**EXERCISE BRIEF**
Some lines in the data below hold the string "includegraphics". Report how many, as a bare number.

**RECORD EXTRACTS**
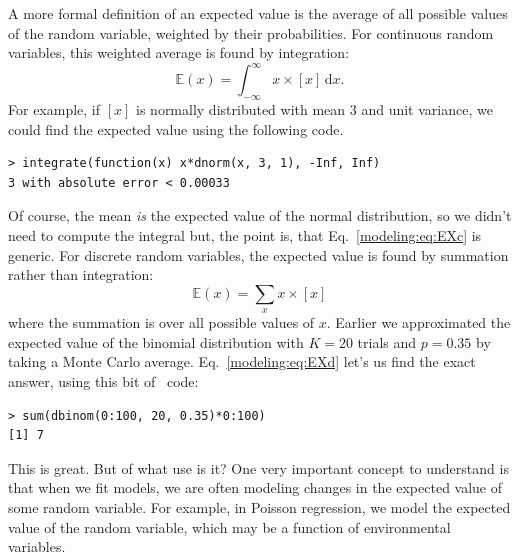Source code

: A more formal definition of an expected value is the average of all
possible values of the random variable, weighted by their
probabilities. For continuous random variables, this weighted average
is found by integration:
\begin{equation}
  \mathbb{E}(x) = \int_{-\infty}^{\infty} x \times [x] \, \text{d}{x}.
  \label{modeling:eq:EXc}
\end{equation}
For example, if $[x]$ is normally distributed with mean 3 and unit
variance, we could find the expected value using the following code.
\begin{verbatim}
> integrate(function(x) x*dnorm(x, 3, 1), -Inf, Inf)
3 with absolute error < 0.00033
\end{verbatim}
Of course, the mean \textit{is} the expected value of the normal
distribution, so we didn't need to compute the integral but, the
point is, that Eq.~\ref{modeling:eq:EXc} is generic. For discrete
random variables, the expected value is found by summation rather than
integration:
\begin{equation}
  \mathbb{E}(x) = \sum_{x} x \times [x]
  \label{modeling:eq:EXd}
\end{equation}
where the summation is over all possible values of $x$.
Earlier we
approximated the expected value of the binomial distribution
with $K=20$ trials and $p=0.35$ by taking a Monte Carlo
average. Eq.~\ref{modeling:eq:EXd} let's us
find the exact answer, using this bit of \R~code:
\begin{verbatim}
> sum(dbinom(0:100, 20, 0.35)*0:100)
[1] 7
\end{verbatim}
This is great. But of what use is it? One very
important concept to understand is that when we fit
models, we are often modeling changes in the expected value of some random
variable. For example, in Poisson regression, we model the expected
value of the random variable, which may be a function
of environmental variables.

* * *

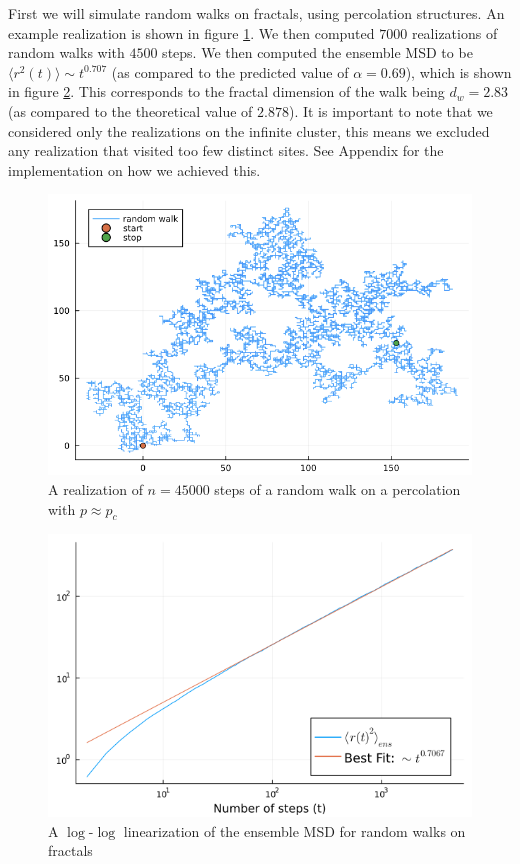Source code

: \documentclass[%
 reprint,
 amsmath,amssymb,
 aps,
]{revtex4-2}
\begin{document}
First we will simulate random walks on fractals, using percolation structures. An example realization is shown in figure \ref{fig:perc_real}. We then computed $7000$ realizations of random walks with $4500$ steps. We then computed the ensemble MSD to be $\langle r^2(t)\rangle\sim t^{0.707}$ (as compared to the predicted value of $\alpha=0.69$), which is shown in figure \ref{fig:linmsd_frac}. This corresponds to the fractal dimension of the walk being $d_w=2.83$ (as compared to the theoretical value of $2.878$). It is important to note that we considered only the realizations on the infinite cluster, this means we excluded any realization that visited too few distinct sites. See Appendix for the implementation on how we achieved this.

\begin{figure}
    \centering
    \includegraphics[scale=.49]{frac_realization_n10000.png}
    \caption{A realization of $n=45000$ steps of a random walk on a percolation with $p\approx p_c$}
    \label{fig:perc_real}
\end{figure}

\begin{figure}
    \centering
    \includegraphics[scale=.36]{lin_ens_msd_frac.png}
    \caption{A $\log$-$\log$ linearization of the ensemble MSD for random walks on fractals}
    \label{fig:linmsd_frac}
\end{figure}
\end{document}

* * *

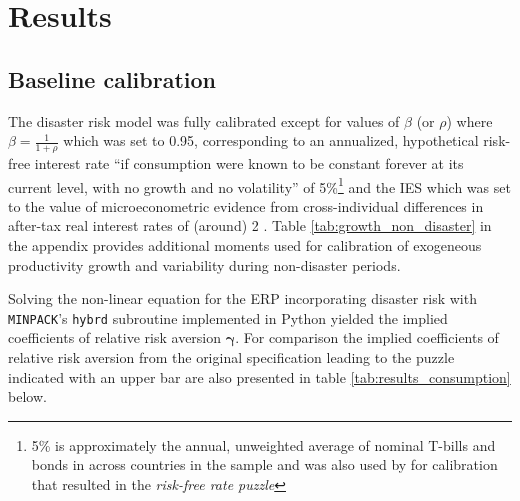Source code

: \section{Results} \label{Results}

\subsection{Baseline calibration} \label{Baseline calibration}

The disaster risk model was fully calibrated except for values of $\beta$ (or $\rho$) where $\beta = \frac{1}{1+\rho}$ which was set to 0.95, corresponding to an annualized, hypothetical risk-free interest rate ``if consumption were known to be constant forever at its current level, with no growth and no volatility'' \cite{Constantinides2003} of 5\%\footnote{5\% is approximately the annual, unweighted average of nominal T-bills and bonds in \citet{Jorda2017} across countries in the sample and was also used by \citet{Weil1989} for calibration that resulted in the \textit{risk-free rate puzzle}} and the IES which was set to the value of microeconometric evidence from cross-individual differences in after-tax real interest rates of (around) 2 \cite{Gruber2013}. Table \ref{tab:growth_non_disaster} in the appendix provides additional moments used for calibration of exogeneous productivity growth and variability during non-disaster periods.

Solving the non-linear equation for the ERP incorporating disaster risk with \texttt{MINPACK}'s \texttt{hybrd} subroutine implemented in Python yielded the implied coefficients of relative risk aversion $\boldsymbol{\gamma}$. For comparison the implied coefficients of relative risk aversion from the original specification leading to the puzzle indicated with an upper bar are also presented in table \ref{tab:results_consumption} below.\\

**FINAL ANSWER**
2